I kicked a Coke habit last summer. It’s been more than a year and just the other day my wife found an old commemorative 6-pack of Coke that I bought in ’97 when the Red Wings won the Stanley Cup for the first time in 35 years. It had been sitting up in one of our spare bedrooms for the last 9 years or so and my daughters thought it was neat so they brought it down to show me. That 6-pack of Coke sat on our buffet table for the better part of a week before I realized that I was very close to slipping back into my Coke habit – I started wanting a Coke at dinner time and I couldn’t figure out why after all of this time… With that 6-pack out of sight I was OK, but as soon as I could see it sitting there, day after day, I soon wasn’t… And that’s my problem – I can manage to eat just enough to maintain my weight, I can give up drinking Coke (it’s a lot harder than it might sound), I can eat healthy food and like it, but you stick a 6-pack of Coke out where I can see it and I’m utterly powerless over the craving… In other words, I’m just like everybody else, I just manage to keep the monster at bay.
This shouldn’t have come as the shock it did – I have the same problem with alcohol. The wise-crack saying goes like this: You sit in a barber shop long enough, eventually you’re getting your hair cut.
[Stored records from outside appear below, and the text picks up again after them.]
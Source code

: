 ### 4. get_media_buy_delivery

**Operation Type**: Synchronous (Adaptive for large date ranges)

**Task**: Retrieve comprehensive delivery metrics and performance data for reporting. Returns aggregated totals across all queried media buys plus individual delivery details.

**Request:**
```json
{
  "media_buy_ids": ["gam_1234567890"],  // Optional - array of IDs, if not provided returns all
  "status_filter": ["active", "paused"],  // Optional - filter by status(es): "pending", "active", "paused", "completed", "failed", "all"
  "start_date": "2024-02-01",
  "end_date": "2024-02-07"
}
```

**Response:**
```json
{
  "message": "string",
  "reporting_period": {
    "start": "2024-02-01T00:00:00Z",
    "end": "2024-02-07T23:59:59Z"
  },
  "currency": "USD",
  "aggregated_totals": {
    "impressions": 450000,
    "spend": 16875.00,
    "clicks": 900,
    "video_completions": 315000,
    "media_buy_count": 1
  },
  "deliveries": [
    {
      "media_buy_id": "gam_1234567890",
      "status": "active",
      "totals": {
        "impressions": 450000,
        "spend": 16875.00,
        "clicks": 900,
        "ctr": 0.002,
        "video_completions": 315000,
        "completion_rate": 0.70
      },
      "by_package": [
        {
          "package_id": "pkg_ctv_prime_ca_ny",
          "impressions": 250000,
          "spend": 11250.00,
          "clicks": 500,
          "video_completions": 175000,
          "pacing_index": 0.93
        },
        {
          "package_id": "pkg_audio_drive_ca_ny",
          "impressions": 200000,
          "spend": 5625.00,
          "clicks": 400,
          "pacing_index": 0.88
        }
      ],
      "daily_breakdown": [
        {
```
I don’t frequent bars, we never have alcohol in the house – I even avoid the beer aisle at the grocery/convenience/party store. I recoil from alcohol, to borrow a phrase, as I do from flames. Alas, I spent last week looking at that Coke sitting on the buffet, craving a Coke for dinner… So I picked it up and put it in the other spare bedroom next to my cycling gear (technically “under” my cycling gear) where it shall stay until I find a better out of sight place for it to hang out.
And therein lies the trick. Know thyself grasshopper, or know frustration.